The first morning as an Outer Disciple began before dawn.

Wei Chen woke to bells — loud, insistent, echoing through the dormitory halls. Around him, he heard groaning, shuffling footsteps, the sounds of fifty-plus students responding to the wake-up call.

He dressed quickly in the gray robes that had been left outside his door overnight. Simple fabric, well-made, with black trim at the cuffs and collar. The Shadow Sanctuary emblem — a stylized shadow coiling around itself — was stitched over the heart.

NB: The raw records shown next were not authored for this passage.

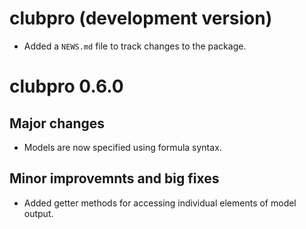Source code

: # clubpro (development version)

* Added a `NEWS.md` file to track changes to the package.

# clubpro 0.6.0

## Major changes

* Models are now specified using formula syntax.

## Minor improvemnts and big fixes

* Added getter methods for accessing individual elements of model output.
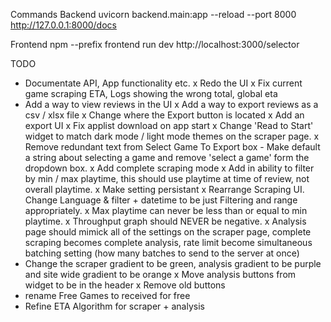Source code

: Commands
Backend
uvicorn backend.main:app --reload --port 8000
http://127.0.0.1:8000/docs

Frontend
npm --prefix frontend run dev
http://localhost:3000/selector


TODO
- Documentate API, App functionality etc. 
x Redo the UI
x Fix current game scraping ETA, Logs showing the wrong total, global eta
- Add a way to view reviews in the UI
x Add a way to export reviews as a csv / xlsx file 
x Change where the Export button is located
x Add an export UI
x Fix applist download on app start
x Change 'Read to Start' widget to match dark mode / light mode themes on the scraper page. 
x Remove redundant text from Select Game To Export box - Make default a string about selecting a game and remove 'select a game' form the dropdown box.
x Add complete scraping mode 
x Add in ability to filter by min / max playtime, this should use playtime at time of review, not overall playtime. 
x Make setting persistant
x Rearrange Scraping UI. Change Language & filter + datetime to be just Filtering and range appropriately. 
x Max playtime can never be less than or equal to min playtime. 
x Throughput graph should NEVER be negative. 
x Analysis page should mimick all of the settings on the scraper page, complete scraping becomes complete analysis, rate limit become simultaneous batching setting (how many batches to send to the server at once)
- Change the scraper gradient to be green, analysis gradient to be purple and site wide gradient to be orange 
x Move analysis buttons from widget to be in the header
x Remove old buttons 
- rename Free Games to received for free
- Refine ETA Algorithm for scraper + analysis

The knife from Lian Xiu went into a sheath at his belt. The wooden charm stayed on his wrist. Everything else remained locked in his room's chest.

 

Wei Chen stepped into the hallway to find chaos.

Outer Disciples of all ages moved through the corridors — some heading toward bathing facilities, others already dressed and making their way downstairs. The age range was striking. Wei Chen spotted students as young as ten and as old as sixteen or seventeen.

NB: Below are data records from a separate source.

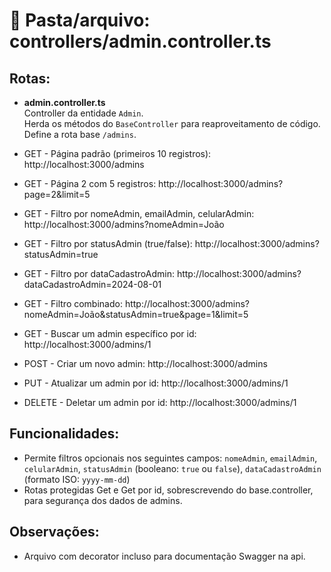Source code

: # 📂 Pasta/arquivo: controllers/admin.controller.ts

## Rotas:

- **admin.controller.ts**  
  Controller da entidade `Admin`.  
  Herda os métodos do `BaseController` para reaproveitamento de código.  
  Define a rota base `/admins`.

- GET - Página padrão (primeiros 10 registros): http://localhost:3000/admins  
- GET - Página 2 com 5 registros: http://localhost:3000/admins?page=2&limit=5  
- GET - Filtro por nomeAdmin, emailAdmin, celularAdmin: http://localhost:3000/admins?nomeAdmin=João  
- GET - Filtro por statusAdmin (true/false): http://localhost:3000/admins?statusAdmin=true  
- GET - Filtro por dataCadastroAdmin: http://localhost:3000/admins?dataCadastroAdmin=2024-08-01  
- GET - Filtro combinado: http://localhost:3000/admins?nomeAdmin=João&statusAdmin=true&page=1&limit=5  
- GET - Buscar um admin específico por id: http://localhost:3000/admins/1  
- POST - Criar um novo admin: http://localhost:3000/admins  
- PUT - Atualizar um admin por id: http://localhost:3000/admins/1  
- DELETE - Deletar um admin por id: http://localhost:3000/admins/1  

## Funcionalidades:
- Permite filtros opcionais nos seguintes campos: `nomeAdmin`, `emailAdmin`, `celularAdmin`, `statusAdmin` (booleano: `true` ou `false`), `dataCadastroAdmin` (formato ISO: `yyyy-mm-dd`)
- Rotas protegidas Get e Get por id, sobrescrevendo do base.controller, para segurança dos dados de admins.

## Observações:

- Arquivo com decorator incluso para documentação Swagger na api.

He followed the flow, keeping to the edges, observing.

Most students moved in clusters — groups that had clearly formed over weeks or months. They talked quietly, comparing notes, discussing something Wei Chen didn't understand yet. A few moved alone, like him — new additions who hadn't found their place in the hierarchy.

The common hall was larger than the applicant version, with space for one hundred students instead of twenty. Long tables ran the length of the room. At the far end, a raised platform held a smaller table where several older students sat — Inner Disciples, Wei Chen realized, based on their robes which had silver trim instead of black.

Wei Chen found an empty spot at one of the long tables and sat. Around him, other new Outer Disciples were arriving — Chen Ling appeared, looking as exhausted as Wei Chen felt. Han Tao followed shortly after, along with Xu Lan.

The eight who'd passed the entrance exam were scattered throughout the room, not yet integrated into the existing social structure.

 

A bell rang once — different tone than the wake-up call. Conversation died immediately.

An Outer Disciple stood at the front — one of the older ones, maybe seventeen. His robes were marked with a small badge Wei Chen didn't recognize.

"New disciples," the boy said, voice carrying easily. "I'm Wang Lei, senior Outer Disciple. I'll explain how this works once. Pay attention."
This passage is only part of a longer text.